▶ PROBLEM DETAILS
Count how many lines of the material below have the word "flusso" and give only the number.

━━━━━ RECORDS PROVIDED ━━━━━

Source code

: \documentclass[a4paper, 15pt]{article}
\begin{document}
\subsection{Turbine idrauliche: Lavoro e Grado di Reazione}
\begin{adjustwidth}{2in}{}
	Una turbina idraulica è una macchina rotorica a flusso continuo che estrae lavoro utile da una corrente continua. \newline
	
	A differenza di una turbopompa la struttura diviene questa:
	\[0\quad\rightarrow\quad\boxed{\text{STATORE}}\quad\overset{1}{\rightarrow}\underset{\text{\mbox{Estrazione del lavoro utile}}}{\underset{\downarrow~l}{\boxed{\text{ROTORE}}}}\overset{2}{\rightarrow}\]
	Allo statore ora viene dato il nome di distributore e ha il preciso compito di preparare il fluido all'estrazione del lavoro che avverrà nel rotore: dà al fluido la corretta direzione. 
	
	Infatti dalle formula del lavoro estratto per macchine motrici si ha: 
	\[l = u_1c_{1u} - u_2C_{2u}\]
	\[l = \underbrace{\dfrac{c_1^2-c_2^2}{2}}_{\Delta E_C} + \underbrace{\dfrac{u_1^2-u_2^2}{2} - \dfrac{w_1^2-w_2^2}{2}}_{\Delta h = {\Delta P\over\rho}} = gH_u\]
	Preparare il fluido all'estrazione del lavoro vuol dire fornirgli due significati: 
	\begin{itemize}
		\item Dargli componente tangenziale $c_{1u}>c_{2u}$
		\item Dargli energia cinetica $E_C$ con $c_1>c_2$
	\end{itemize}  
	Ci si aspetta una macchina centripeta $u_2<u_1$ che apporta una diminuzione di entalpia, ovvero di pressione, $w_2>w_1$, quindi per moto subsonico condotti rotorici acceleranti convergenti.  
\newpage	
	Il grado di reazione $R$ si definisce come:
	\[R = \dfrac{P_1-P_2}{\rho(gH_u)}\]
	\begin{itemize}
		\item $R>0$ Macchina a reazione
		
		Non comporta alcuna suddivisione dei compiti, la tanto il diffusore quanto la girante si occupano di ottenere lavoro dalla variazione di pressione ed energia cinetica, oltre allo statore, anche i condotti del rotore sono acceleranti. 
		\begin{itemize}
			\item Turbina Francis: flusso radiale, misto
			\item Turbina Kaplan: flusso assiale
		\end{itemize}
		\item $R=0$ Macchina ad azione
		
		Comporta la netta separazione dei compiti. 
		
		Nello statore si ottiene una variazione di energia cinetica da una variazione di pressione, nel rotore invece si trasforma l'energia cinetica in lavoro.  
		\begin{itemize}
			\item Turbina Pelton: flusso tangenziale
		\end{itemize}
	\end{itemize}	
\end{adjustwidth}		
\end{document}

━━━━━

▶ YOUR SOLUTION
4